Extracted data entries:

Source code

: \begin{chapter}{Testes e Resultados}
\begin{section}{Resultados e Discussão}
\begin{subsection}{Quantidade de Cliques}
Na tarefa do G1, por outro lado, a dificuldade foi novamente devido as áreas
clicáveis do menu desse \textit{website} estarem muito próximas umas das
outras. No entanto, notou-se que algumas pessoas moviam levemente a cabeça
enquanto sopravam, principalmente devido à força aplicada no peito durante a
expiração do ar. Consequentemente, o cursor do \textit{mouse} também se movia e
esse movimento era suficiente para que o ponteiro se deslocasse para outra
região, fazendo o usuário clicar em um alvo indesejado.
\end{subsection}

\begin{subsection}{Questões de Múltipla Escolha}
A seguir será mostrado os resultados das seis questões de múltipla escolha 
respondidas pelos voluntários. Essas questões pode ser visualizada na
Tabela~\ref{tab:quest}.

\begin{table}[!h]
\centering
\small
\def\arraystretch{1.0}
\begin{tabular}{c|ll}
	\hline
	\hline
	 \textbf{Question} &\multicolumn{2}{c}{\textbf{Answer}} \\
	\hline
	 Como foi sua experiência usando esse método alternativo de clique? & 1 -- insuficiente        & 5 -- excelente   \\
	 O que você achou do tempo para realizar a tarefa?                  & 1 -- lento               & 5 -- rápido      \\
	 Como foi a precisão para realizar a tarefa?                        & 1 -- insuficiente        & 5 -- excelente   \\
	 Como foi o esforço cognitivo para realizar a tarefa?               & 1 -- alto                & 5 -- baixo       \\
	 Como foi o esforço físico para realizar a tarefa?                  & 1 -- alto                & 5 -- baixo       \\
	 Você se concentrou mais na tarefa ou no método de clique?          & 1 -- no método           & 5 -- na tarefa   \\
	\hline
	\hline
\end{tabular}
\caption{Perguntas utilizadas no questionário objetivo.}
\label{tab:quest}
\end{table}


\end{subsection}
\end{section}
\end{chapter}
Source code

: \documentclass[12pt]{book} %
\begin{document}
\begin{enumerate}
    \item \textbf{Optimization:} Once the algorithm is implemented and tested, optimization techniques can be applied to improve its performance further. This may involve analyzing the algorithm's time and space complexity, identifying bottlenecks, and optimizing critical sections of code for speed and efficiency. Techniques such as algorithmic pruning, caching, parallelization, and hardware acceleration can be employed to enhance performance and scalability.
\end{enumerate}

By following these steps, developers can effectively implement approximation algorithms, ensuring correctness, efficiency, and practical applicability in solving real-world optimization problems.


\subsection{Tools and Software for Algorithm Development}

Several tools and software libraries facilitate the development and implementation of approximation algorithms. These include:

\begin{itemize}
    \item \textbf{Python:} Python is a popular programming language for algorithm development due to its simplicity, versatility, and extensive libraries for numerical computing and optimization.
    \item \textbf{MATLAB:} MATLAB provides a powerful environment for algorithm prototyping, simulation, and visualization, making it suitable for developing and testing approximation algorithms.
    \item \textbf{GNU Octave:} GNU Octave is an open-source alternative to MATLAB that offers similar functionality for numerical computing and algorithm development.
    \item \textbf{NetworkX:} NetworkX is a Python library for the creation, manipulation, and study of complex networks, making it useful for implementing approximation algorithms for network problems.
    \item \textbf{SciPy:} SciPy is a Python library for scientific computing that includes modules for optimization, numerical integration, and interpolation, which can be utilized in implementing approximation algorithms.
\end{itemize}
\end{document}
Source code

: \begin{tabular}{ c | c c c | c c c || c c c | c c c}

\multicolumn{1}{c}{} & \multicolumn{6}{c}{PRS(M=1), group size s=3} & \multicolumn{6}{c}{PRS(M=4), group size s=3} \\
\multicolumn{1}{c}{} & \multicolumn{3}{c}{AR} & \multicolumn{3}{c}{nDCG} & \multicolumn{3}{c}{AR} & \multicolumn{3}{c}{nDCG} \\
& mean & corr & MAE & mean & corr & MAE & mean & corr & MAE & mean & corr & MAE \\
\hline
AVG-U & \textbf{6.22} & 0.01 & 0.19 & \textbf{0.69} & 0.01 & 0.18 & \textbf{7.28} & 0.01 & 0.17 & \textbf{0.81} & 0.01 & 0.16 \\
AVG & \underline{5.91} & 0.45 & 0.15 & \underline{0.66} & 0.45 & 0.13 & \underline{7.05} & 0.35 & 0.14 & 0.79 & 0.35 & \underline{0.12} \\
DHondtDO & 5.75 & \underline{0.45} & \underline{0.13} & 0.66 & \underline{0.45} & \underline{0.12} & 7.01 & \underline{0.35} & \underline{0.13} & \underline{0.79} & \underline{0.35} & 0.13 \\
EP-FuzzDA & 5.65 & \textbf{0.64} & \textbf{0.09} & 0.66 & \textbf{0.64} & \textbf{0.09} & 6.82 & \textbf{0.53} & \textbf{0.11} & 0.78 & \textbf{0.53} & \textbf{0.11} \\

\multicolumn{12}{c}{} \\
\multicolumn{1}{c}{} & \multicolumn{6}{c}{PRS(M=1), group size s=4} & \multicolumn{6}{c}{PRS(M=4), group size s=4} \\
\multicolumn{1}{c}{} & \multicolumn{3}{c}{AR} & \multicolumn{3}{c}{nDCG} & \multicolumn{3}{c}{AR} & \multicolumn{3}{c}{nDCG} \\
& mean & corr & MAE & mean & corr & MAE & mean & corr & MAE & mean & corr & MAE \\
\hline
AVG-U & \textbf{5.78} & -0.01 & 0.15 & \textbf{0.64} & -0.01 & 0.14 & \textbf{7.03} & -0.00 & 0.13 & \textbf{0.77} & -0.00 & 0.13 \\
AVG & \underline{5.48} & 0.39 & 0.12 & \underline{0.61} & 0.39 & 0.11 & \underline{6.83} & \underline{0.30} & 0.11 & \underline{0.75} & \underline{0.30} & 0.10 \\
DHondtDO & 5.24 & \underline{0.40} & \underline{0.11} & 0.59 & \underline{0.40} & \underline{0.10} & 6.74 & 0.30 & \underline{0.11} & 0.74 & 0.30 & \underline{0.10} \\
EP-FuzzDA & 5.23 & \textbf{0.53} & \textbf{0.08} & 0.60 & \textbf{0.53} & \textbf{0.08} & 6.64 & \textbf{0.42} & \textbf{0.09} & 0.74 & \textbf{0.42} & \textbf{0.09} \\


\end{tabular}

Work task → Look through the data above for lines holding the word "group". State how many there are and nothing else.

Response to this exercise → 2